• **Work instructions**:
Please take the lines from the one holding "## Future Improvements" through the one holding "- Google OAuth / NextAuth" in the data below and copy them exactly.

(Extracted records begins)

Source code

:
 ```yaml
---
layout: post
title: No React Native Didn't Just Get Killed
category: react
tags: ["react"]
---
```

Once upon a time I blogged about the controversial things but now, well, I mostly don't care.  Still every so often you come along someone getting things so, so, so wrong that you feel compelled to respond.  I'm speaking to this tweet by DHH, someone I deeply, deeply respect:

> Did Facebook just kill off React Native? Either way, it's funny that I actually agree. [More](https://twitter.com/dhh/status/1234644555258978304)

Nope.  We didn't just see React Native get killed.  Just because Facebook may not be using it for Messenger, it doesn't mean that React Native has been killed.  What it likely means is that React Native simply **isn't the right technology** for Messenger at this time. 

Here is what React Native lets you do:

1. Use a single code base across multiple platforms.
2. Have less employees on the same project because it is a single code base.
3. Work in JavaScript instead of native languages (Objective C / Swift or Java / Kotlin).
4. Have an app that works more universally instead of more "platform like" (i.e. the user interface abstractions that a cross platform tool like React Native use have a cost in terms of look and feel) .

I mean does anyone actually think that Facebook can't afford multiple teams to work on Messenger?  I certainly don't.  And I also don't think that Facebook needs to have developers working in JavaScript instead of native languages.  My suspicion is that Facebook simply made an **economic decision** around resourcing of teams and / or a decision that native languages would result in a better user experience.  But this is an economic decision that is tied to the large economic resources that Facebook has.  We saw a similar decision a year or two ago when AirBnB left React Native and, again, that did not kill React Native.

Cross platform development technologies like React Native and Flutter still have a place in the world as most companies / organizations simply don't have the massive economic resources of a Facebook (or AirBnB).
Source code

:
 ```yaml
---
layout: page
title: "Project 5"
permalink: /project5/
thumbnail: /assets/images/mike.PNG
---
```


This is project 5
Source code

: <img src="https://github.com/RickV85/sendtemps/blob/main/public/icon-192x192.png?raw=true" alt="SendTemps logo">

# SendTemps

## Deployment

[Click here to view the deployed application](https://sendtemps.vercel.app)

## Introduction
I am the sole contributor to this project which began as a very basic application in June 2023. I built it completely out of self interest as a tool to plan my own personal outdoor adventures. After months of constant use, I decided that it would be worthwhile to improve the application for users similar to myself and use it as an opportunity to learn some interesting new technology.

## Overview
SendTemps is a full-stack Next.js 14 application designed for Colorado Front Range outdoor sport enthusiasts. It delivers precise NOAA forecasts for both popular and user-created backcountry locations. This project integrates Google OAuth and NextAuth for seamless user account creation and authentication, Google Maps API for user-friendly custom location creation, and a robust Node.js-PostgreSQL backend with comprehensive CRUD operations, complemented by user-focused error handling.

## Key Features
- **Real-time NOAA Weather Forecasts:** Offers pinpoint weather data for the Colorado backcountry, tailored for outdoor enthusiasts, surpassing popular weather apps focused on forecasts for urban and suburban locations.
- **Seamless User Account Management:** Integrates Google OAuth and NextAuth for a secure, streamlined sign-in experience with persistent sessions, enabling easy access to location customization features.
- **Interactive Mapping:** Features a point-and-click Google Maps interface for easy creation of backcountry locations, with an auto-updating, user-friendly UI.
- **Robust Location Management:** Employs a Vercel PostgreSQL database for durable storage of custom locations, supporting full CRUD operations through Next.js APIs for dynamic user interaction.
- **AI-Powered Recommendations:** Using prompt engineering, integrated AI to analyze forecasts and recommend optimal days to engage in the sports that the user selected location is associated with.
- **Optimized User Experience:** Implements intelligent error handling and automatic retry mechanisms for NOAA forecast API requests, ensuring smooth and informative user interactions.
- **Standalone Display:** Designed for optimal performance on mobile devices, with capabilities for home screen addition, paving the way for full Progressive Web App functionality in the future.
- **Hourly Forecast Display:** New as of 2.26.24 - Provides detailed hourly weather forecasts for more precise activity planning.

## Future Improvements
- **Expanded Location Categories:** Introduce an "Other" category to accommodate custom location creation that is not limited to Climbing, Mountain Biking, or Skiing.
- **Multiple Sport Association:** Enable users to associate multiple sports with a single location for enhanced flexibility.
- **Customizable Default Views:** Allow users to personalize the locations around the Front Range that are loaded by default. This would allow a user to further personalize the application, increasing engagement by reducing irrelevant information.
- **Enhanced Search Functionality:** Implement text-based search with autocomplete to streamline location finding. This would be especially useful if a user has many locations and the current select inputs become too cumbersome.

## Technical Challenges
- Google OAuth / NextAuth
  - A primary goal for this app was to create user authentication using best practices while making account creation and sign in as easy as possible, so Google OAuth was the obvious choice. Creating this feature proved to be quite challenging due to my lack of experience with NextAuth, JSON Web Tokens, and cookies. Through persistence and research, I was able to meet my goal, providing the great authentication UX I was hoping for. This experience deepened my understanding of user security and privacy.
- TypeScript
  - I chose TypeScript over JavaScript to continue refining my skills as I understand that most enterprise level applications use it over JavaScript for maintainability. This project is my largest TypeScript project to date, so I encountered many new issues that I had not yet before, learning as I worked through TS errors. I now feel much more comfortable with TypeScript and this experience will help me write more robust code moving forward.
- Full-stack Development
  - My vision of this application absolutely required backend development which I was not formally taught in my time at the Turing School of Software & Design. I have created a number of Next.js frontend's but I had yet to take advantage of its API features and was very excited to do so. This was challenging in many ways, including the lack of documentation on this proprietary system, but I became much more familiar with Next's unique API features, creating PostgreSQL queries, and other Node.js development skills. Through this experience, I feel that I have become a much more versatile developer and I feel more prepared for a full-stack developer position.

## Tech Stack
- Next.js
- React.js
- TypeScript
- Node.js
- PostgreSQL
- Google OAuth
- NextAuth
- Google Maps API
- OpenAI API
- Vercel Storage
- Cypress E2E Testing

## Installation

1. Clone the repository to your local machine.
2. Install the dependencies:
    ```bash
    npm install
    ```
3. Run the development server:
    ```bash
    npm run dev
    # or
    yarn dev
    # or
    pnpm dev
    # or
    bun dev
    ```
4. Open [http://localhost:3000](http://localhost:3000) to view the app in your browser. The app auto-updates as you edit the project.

(Extracted records ends)

• **Written answer**:
## Future Improvements
- **Expanded Location Categories:** Introduce an "Other" category to accommodate custom location creation that is not limited to Climbing, Mountain Biking, or Skiing.
- **Multiple Sport Association:** Enable users to associate multiple sports with a single location for enhanced flexibility.
- **Customizable Default Views:** Allow users to personalize the locations around the Front Range that are loaded by default. This would allow a user to further personalize the application, increasing engagement by reducing irrelevant information.
- **Enhanced Search Functionality:** Implement text-based search with autocomplete to streamline location finding. This would be especially useful if a user has many locations and the current select inputs become too cumbersome.

## Technical Challenges
- Google OAuth / NextAuth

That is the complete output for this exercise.